Gloucester
‘On Monday, the Great Western line was opened throughout from London to Gloucester … 114 miles … four hours and a half distance reckoned by time … by ordinary trains; but there is an express train to and fro each day which performs the distance in five minutes under three hours. On Monday last, this train accomplished the 114 miles in two hours and forty minutes … The newly opened portion of the line passes through a most beautifully picturesque country, opening to travellers some of the choicest scenery in Gloucestershire.
Gloucester Journal 17th May 1845
Two gauges met at Gloucester: Brunel’s GWR broad gauge (only about 10% of the national railway) and the more usual gauge of four feet eight and a half inches, coming down from the north on its way to Bristol. The government had set up a committee to examine the gauge question with the power to make recommendations. Evidence (possibly contrived against the GWR broad gauge) was gathered at Gloucester and the observers from the Parliamentary Gauge Committee, according to this later comment, ‘were appalled by the clamour arising from the well-arranged confusion of shouting out addresses of consignments, the chucking of packages across from truck to truck, the enquiries for missing articles, the loading, unloading and reloading …’

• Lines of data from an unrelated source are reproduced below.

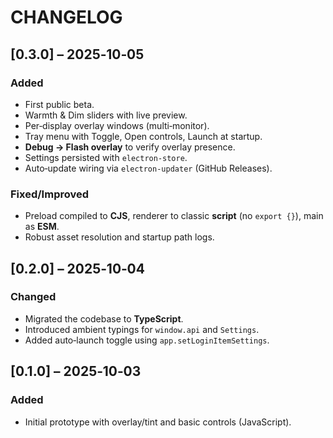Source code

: # CHANGELOG

## [0.3.0] – 2025‑10‑05

### Added

- First public beta.
- Warmth & Dim sliders with live preview.
- Per‑display overlay windows (multi‑monitor).
- Tray menu with Toggle, Open controls, Launch at startup.
- **Debug → Flash overlay** to verify overlay presence.
- Settings persisted with `electron-store`.
- Auto‑update wiring via `electron-updater` (GitHub Releases).

### Fixed/Improved

- Preload compiled to **CJS**, renderer to classic **script** (no `export {}`), main as **ESM**.
- Robust asset resolution and startup path logs.

## [0.2.0] – 2025‑10‑04

### Changed

- Migrated the codebase to **TypeScript**.
- Introduced ambient typings for `window.api` and `Settings`.
- Added auto‑launch toggle using `app.setLoginItemSettings`.

## [0.1.0] – 2025‑10‑03

### Added

- Initial prototype with overlay/tint and basic controls (JavaScript).

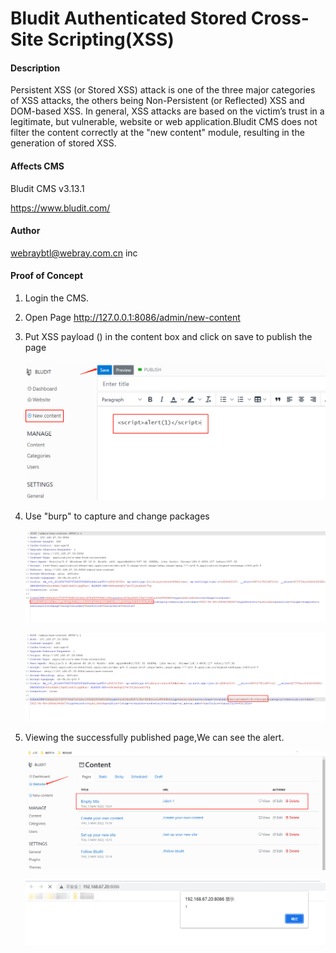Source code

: # Bludit Authenticated Stored Cross-Site Scripting(XSS)

#### Description

Persistent XSS (or Stored XSS) attack is one of the three major categories of XSS attacks, the others being Non-Persistent (or Reflected) XSS and DOM-based XSS. In general, XSS attacks are based on the victim’s trust in a legitimate, but vulnerable, website or web application.Bludit CMS does not filter the content correctly at the "new content" module, resulting in the generation of stored XSS.

#### Affects CMS

Bludit CMS v3.13.1

https://www.bludit.com/

#### Author

webraybtl@webray.com.cn inc

#### Proof of Concept

1. Login the CMS.

2. Open Page http://127.0.0.1:8086/admin/new-content

3. Put XSS payload  (<script>alert(1)</script>) in the content box and click on save to publish the page

    ![image](https://github.com/joinia/webray.com.cn/blob/main/Bludit/images/add.png)

4. Use "burp"  to capture and change packages

   ![image](https://github.com/joinia/webray.com.cn/blob/main/Bludit/images/package-1.png)

   ![image](https://github.com/joinia/webray.com.cn/blob/main/Bludit/images/package-2.png)

5. Viewing the successfully published page,We can see the alert.

   ![image](https://github.com/joinia/webray.com.cn/blob/main/Bludit/images/finish.png)
 
   ![image](https://github.com/joinia/webray.com.cn/blob/main/Bludit/images/alert.png)
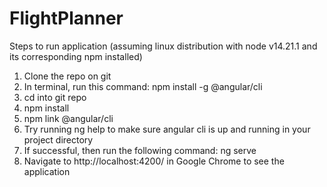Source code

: # FlightPlanner

Steps to run application (assuming linux distribution with node v14.21.1 and its corresponding npm installed)

1. Clone the repo on git
2. In terminal, run this command: npm install -g @angular/cli
3. cd into git repo
4. npm install
5. npm link @angular/cli
6. Try running ng help to make sure angular cli is up and running in your project directory
7. If successful, then run the following command: ng serve
8. Navigate to http://localhost:4200/ in Google Chrome to see the application
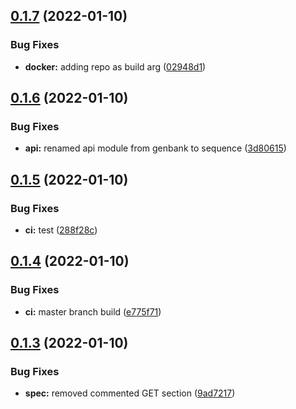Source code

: ## [0.1.7](https://github.com/mycolab/genbank/compare/v0.1.6...v0.1.7) (2022-01-10)


### Bug Fixes

* **docker:** adding repo as build arg ([02948d1](https://github.com/mycolab/genbank/commit/02948d1b4ffc905d385b4c46a15d0d90c1a36c8b))



## [0.1.6](https://github.com/mycolab/genbank/compare/v0.1.5...v0.1.6) (2022-01-10)


### Bug Fixes

* **api:** renamed api module from genbank to sequence ([3d80615](https://github.com/mycolab/genbank/commit/3d806155d38b5125570b07a594a33d6070525b09))



## [0.1.5](https://github.com/mycolab/genbank/compare/v0.1.4...v0.1.5) (2022-01-10)


### Bug Fixes

* **ci:** test ([288f28c](https://github.com/mycolab/genbank/commit/288f28c8de1c272c7893ae10ef2e2b89774217d0))



## [0.1.4](https://github.com/mycolab/genbank/compare/v0.1.3...v0.1.4) (2022-01-10)


### Bug Fixes

* **ci:** master branch build ([e775f71](https://github.com/mycolab/genbank/commit/e775f71a7c495aa2f117dd8e8139f073f71dc2dc))



## [0.1.3](https://github.com/mycolab/genbank/compare/v0.1.2...v0.1.3) (2022-01-10)


### Bug Fixes

* **spec:** removed commented GET section ([9ad7217](https://github.com/mycolab/genbank/commit/9ad721714fedf61bf3c76a5aa1207462505b2b52))



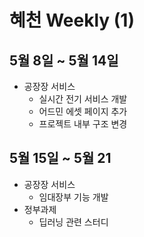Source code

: # 혜천 Weekly (1)

## 5월 8일 ~ 5월 14일

- 공장장 서비스
    - 실시간 전기 서비스 개발
    - 어드민 에셋 페이지 추가
    - 프로젝트 내부 구조 변경

## 5월 15일 ~ 5월 21

- 공장장 서비스
    - 임대장부 기능 개발
- 정부과제
    - 딥러닝 관련 스터디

Such notorious chaos was famously depicted in The London Illustrated News – and that journal’s illustrations did not always reflect a carefully observed reality. But these are its words: ‘It was found at Gloucester that to tranship the contents of one wagon full of miscellaneous merchandise to another, from one gauge to another, takes about an hour, with all the force of porters … bricks are miss-counted … slates chipped … cheeses cracked … ripe fruit and vegetables crushed … chairs, furniture, oil cakes, cast-iron pots, grates and ovens all more or less broken …’
The consequences of this confusion went way beyond freight, of course, with missed connections for passengers. But in the age before standardised time across the nation – ‘Railway Time’ (GMT) – when time was set according to the sun, three different railway companies met at Gloucester and used three different clocks: the Birmingham & Gloucester Railway used Birmingham time; the Bristol & Gloucester used Bristol time, and the GWR used London time …
No surprise that Parliament decided in favour of broad gauge in 1846; our line to Swindon was converted to ordinary gauge in 1872, whilst the GWR converted its overall system piecemeal, often putting in a third rail too, until the complete end of GWR broad gauge in 1892.